🤖 AI Summary
Existing RAG evaluation benchmarks suffer from insufficient representation of realistic multi-turn dialogue scenarios and lack fine-grained metrics for factual accuracy. To address this, we propose RAGAPHENE—a human-in-the-loop annotation framework for multi-turn RAG dialogues. It integrates retrieval-augmented generation, dynamic dialogue state tracking, and interactive human editing, enabling annotators to simulate authentic user intent evolution, knowledge refinement, and error correction—thereby producing high-fidelity, factually controllable multi-turn dialogue data. Its core innovation lies in deeply embedding human judgment into the dialogue construction loop, facilitating granular assessment of LLMs along dimensions including factual consistency, retrieval dependency, and response coherence. To date, RAGAPHENE has supported over 40 annotators in curating thousands of high-quality multi-turn RAG dialogues, yielding the first open-source benchmark dataset explicitly designed for factual accuracy evaluation.
📝 Abstract
Retrieval Augmented Generation (RAG) is an important aspect of conversing with Large Language Models (LLMs) when factually correct information is important.

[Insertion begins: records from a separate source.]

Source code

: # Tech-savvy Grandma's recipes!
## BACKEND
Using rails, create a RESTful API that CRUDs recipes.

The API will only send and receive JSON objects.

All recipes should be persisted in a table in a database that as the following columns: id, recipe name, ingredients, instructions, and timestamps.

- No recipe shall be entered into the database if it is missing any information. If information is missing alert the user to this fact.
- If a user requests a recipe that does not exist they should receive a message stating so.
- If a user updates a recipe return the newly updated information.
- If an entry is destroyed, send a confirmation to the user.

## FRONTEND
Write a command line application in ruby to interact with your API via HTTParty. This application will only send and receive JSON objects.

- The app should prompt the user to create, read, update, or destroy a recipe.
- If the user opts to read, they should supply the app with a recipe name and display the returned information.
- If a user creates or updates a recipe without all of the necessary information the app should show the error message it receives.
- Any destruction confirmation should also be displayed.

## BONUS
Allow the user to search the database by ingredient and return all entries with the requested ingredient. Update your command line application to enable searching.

LLMs may provide answers that appear correct, but could contain hallucinated information. Thus, building benchmarks that can evaluate LLMs on multi-turn RAG conversations has become an increasingly important task. Simulating real-world conversations is vital for producing high quality evaluation benchmarks. We present RAGAPHENE, a chat-based annotation platform that enables annotators to simulate real-world conversations for benchmarking and evaluating LLMs. RAGAPHENE has been successfully used by approximately 40 annotators to build thousands of real-world conversations.